En réaction à la suspension, différentes parties du pays ont connu des manifestations tout le week-end, et l'Assemblée législative nationale, contrôlée par une coalition de partis d'opposition, s'est réunie en session extraordinaire dimanche dernier 23 octobre. Mais la séance du congrès a été interrompue par l'incursion dans l'hémicycle de groupes d”agitateurs pro-gouvernement.

Plusieurs partis de la coalition d'opposition ont demandé aux gens de s'unir en désobéissance civile. Dans le contexte du débat, les citoyens ont appelé les responsables politiques à se centrer sur les questions d'intérêt national :

Le problème n'est ni “la faim”, ni “le peuple”, ni “la majorité” ; c'est l'Etat de droit qui n'existe pas. Veuillez vous concentrer, MM. et MMes les députés.

Pendant la séance, l'Assemblée Nationale a décidé de procéder à la nomination immédiate des nouveaux conseillers du CNE et magistrats du Tribunal Suprême — premières étapes dans le processus de la possible mise en accusation de Nicolás Maduro. Mais il ne faut pas oublier que le Tribunal Suprême avait auparavant déclaré par avance nulles et non avenues toutes les dispositions prises par l'Assemblée Nationale.

L'accord approuvé par l'Assemblée Nationale comporte une série de points visant à restaurer l'ordre institutionnel du pays :

Tweet: Qu'établit l'accord que vient d'approuver l'Assemblée Nationale ?

Image: Accord pour la restitution de l'ordre constitutionnel

  1. Déclare la rupture de l'ordre constitutionnel et le coup d'Etat par le gouvernement Maduro.
  2. Demande l'activation des mécanismes internationaux.
  3. Officialise une plainte devant la Cour Pénale Internationale contre les fonctionnaires responsables de la suspension du référendum révocatoire.
  4. Procède immédiatement à la désignation des conseillers titulaires et suppléants du CNE.
  5. Procède immédiatement à la désignation des magistrats du Tribunal Suprême pour garantir l'indépendance des pouvoirs.
  6. Commence la procédure d'examen de la situation de Maduro à la Présidence.
  7. Forme une commission parlementaire spéciale pour le suivi du présent accord.
  8. Exige de la Force Armée qu'elle n'obéisse ni n'exécute aucun ordre à l'encontre du peuple vénézuélien.
  9. Appelle le peuple vénézuélien à défendre activement, constamment et courageusement la Constitution.

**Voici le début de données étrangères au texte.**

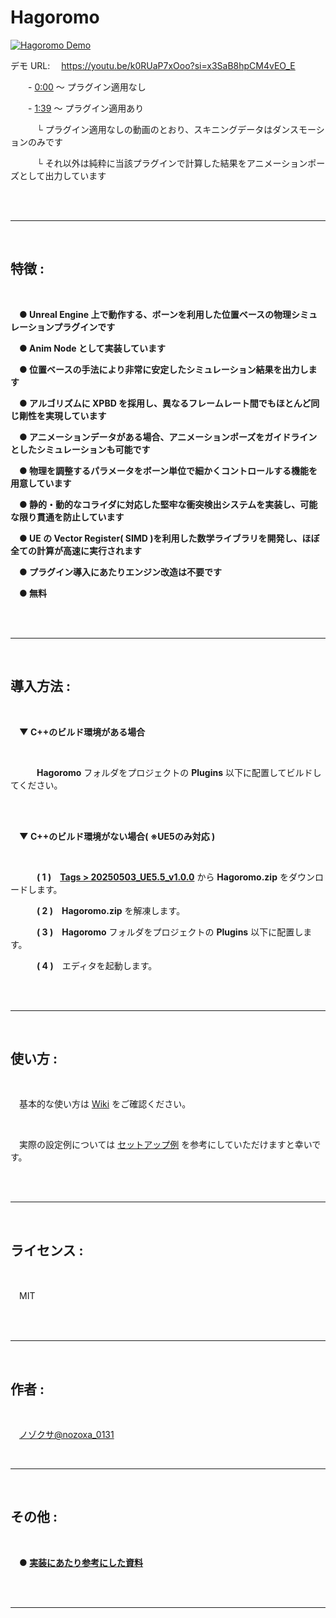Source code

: # Hagoromo

[![Hagoromo Demo](http://img.youtube.com/vi/k0RUaP7xOoo/0.jpg)](https://www.youtube.com/watch?v=k0RUaP7xOoo "Hagoromo Demo")

デモ URL:
　https://youtu.be/k0RUaP7xOoo?si=x3SaB8hpCM4vEO_E

　　- [0:00](https://youtu.be/k0RUaP7xOoo?si=EM5wYsA9CxxWqT2o) ～ プラグイン適用なし

　　- [1:39](https://youtu.be/k0RUaP7xOoo?si=H5prtSiqccYcSImJ&t=99) ～ プラグイン適用あり

　　　└ プラグイン適用なしの動画のとおり、スキニングデータはダンスモーションのみです

　　　└ それ以外は純粋に当該プラグインで計算した結果をアニメーションポーズとして出力しています

<br/>
<br/>

---

<br/>

## 特徴 :

<br/>

　**● Unreal Engine 上で動作する、ボーンを利用した位置ベースの物理シミュレーションプラグインです**

　**● Anim Node として実装しています**

　**● 位置ベースの手法により非常に安定したシミュレーション結果を出力します**

　**● アルゴリズムに XPBD を採用し、異なるフレームレート間でもほとんど同じ剛性を実現しています**

　**● アニメーションデータがある場合、アニメーションポーズをガイドラインとしたシミュレーションも可能です**

　**● 物理を調整するパラメータをボーン単位で細かくコントロールする機能を用意しています**

　**● 静的・動的なコライダに対応した堅牢な衝突検出システムを実装し、可能な限り貫通を防止しています**

　**● UE の Vector Register( SIMD )を利用した数学ライブラリを開発し、ほぼ全ての計算が高速に実行されます**

　**● プラグイン導入にあたりエンジン改造は不要です**

　**● 無料**

<br/>
<br/>

---

<br/>

## 導入方法 :

<br/>

　**▼ C++のビルド環境がある場合**

<br/>

　　　**Hagoromo** フォルダをプロジェクトの **Plugins** 以下に配置してビルドしてください。

<br/>
<br/>

　**▼ C++のビルド環境がない場合( ※UE5のみ対応 )**

<br/>

　　　**( 1 )**　**[Tags > 20250503_UE5.5_v1.0.0](https://github.com/nozoxa/Hagoromo/releases/tag/20250503_UE5.5_v1.0.0)** から **Hagoromo.zip** をダウンロードします。

　　　**( 2 )**　**Hagoromo.zip** を解凍します。

　　　**( 3 )**　**Hagoromo** フォルダをプロジェクトの **Plugins** 以下に配置します。

　　　**( 4 )**　エディタを起動します。

<br/>
<br/>

---

<br/>

## 使い方 :

<br/>

　基本的な使い方は [Wiki](https://github.com/nozoxa/Hagoromo/wiki/Hagoromo-%E3%81%AE%E4%BD%BF%E3%81%84%E6%96%B9) をご確認ください。

<br/>

　実際の設定例については [セットアップ例](https://github.com/nozoxa/Hagoromo/wiki/%E3%82%BB%E3%83%83%E3%83%88%E3%82%A2%E3%83%83%E3%83%97%E4%BE%8B) を参考にしていただけますと幸いです。

<br/>
<br/>

---

<br/>

## ライセンス :

<br/>

　MIT

<br/>
<br/>

---

<br/>

## 作者 :

<br/>

　[ノゾクサ@nozoxa_0131](https://x.com/nozoxa_0131)

<br/>

---

<br/>

## その他 :

<br/>

　**● [実装にあたり参考にした資料](https://github.com/nozoxa/Hagoromo/wiki/%E5%AE%9F%E8%A3%85%E3%81%AB%E3%81%82%E3%81%9F%E3%82%8A%E5%8F%82%E8%80%83%E3%81%AB%E3%81%97%E3%81%9F%E8%B3%87%E6%96%99
)**

<br/>
<br/>

---
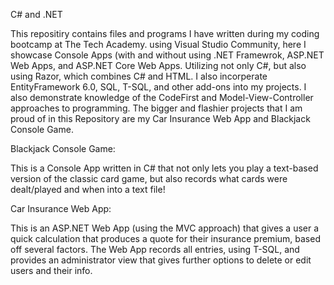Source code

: C# and .NET

  This repositiry contains files and programs I have written during my coding bootcamp at The Tech Academy. using Visual Studio Community, here I showcase Console Apps (with and without using .NET Framewrok, ASP.NET Web Apps, and ASP.NET Core Web Apps. Utilizing not only C#, but also using Razor, which combines C# and HTML. I also incorperate EntityFramework 6.0, SQL, T-SQL, and other add-ons into my projects. I also demonstrate knowledge of the CodeFirst and Model-View-Controller approaches to programming. The bigger and flashier projects that I am proud of in this Repository are my Car Insurance Web App and Blackjack Console Game.

Blackjack Console Game:

  This is a Console App written in C# that not only lets you play a text-based version of the classic card game, but also records what cards were dealt/played and when into a text file!

Car Insurance Web App:

  This is an ASP.NET Web App (using the MVC approach) that gives a user a quick calculation that produces a quote for their insurance premium, based off several factors. The Web App records all entries, using T-SQL, and provides an administrator view that gives further options to delete or edit users and their info.

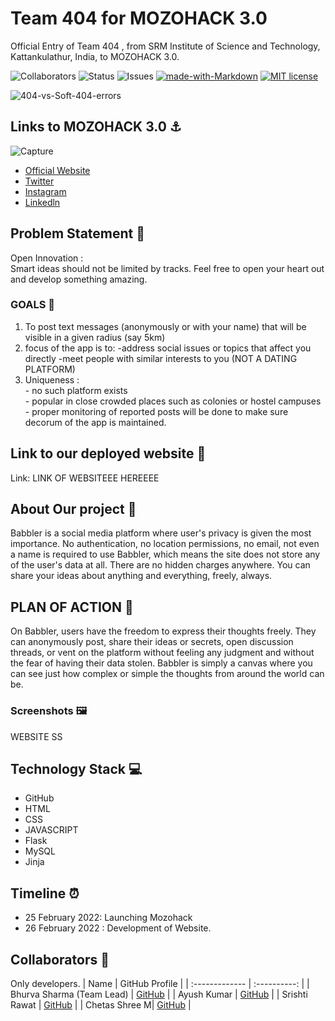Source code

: # Team 404 for MOZOHACK 3.0

Official Entry of Team 404 , from SRM Institute of Science and Technology, Kattankulathur, India, to MOZOHACK 3.0. <br>

![Collaborators](https://img.shields.io/badge/collaborators-4-red)
![Status](https://img.shields.io/badge/status-done-green)
![Issues](https://img.shields.io/badge/issues-0-blue)
[![made-with-Markdown](https://img.shields.io/badge/Made%20with-Markdown-1f425f.svg)](http://commonmark.org)
[![MIT license](https://img.shields.io/badge/License-MIT-blue.svg)](https://lbesson.mit-license.org/) 


![404-vs-Soft-404-errors](https://user-images.githubusercontent.com/71869511/155833780-e06c8938-9203-4fbd-860e-aac98495f57c.png)

## Links to MOZOHACK 3.0 ⚓
![Capture](https://user-images.githubusercontent.com/71869511/155833064-d666722a-5e67-450f-8b3b-413c0dffed29.PNG)
- [Official Website](https://mozohack.srmkzilla.net/#kz-section-highlights)
- [Twitter]( https://twitter.com/SRMKZILLA_Club)
- [Instagram](https://www.instagram.com/srmkzilla/)
- [Linkedln](https://www.linkedin.com/company/srmkzilla/)



## Problem Statement 🚧
Open Innovation : <br>
Smart ideas should not be limited by tracks. Feel free to open your heart out and develop something amazing.

### GOALS 📝
1. To post text messages (anonymously or with your name) that will be visible in a given radius (say 5km)
2. focus of the app is to:
    -address social issues or topics that affect you directly 
    -meet people with similar interests to you (NOT A DATING PLATFORM)
3.  Uniqueness : <br>
		- no such platform exists <br>
		- popular in close crowded places such as colonies or hostel campuses <br> - proper monitoring of reported posts will be done to make sure decorum of the app is maintained. <br>



## **Link to our deployed website 🔗** 
Link:  LINK OF WEBSITEEE HEREEEE

## About Our project 🔧

Babbler is a social media platform where user's privacy is given the most importance. No authentication, no location permissions, no email, not even a name is required to use Babbler, which means the site does not store any of the user's data at all. There are no hidden charges anywhere. You can share your ideas about anything and everything, freely, always.

## PLAN OF ACTION 🚨

On Babbler, users have the freedom to express their thoughts freely. They can anonymously post, share their ideas or secrets, open discussion threads, or vent on the platform without feeling any judgment and without the fear of having their data stolen. Babbler is simply a canvas where you can see just how complex or simple the thoughts from around the world can be.

### Screenshots 🖼️
WEBSITE SS


## Technology Stack 💻

- GitHub
- HTML
- CSS
- JAVASCRIPT
- Flask
- MySQL
- Jinja

## Timeline ⏰
* 25 February 2022: Launching Mozohack
* 26 February 2022 : Development of Website.


## Collaborators 🤖

Only developers.
| Name      | GitHub Profile     |
| :------------- | :----------: |
|  Bhurva Sharma (Team Lead) | [GitHub]( https://github.com/Bhurva6) |
|  Ayush Kumar  | [GitHub](https://github.com/ayushkumar05) |
|  Srishti Rawat | [GitHub]( https://github.com/1psrishti) |
|  Chetas Shree M| [GitHub]( https://github.com/ChetasShree) |
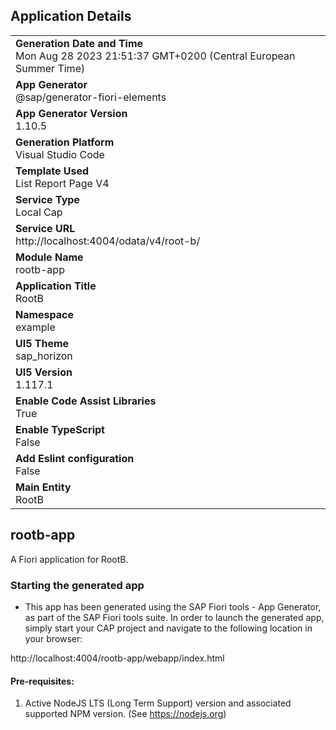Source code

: ## Application Details
|               |
| ------------- |
|**Generation Date and Time**<br>Mon Aug 28 2023 21:51:37 GMT+0200 (Central European Summer Time)|
|**App Generator**<br>@sap/generator-fiori-elements|
|**App Generator Version**<br>1.10.5|
|**Generation Platform**<br>Visual Studio Code|
|**Template Used**<br>List Report Page V4|
|**Service Type**<br>Local Cap|
|**Service URL**<br>http://localhost:4004/odata/v4/root-b/
|**Module Name**<br>rootb-app|
|**Application Title**<br>RootB|
|**Namespace**<br>example|
|**UI5 Theme**<br>sap_horizon|
|**UI5 Version**<br>1.117.1|
|**Enable Code Assist Libraries**<br>True|
|**Enable TypeScript**<br>False|
|**Add Eslint configuration**<br>False|
|**Main Entity**<br>RootB|

## rootb-app

A Fiori application for RootB.

### Starting the generated app

-   This app has been generated using the SAP Fiori tools - App Generator, as part of the SAP Fiori tools suite.  In order to launch the generated app, simply start your CAP project and navigate to the following location in your browser:

http://localhost:4004/rootb-app/webapp/index.html

#### Pre-requisites:

1. Active NodeJS LTS (Long Term Support) version and associated supported NPM version.  (See https://nodejs.org)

Ces dispositions n'ont pas satisfait certains citoyens qui trouvent insuffisante la riposte de l'Assemblée Nationale :

On a vendu aux gens qu'aujourd'hui serait la mère de toutes les batailles contre le régime à l'AN. elle méritait de se déclarer en session permanente

En réaction à la session extraordinaire de l'Assemblée, le député et homme fort du pouvoir Diosdado Cabello a écrit :

Le show de l'AN a pris fin : Maduro continue à être président, le pouvoir législatif touche le fond, le peuple chaviste a le moral et est combatif

L'autorité de l'Assemblée Nationale, dominée par la coalition d'opposition depuis les élections de 2015, est ignorée par le parti au pouvoir, qui contrôle les quatre pouvoirs publics restants et a même décidé d'approuver le budget national 2017 la semaine dernière sans l'autorisation de l'organe législatif.

L'avenir politique immédiat du Venezuela semble devenu une partie d'échecs où il reste très peu de possibilités de mouvements.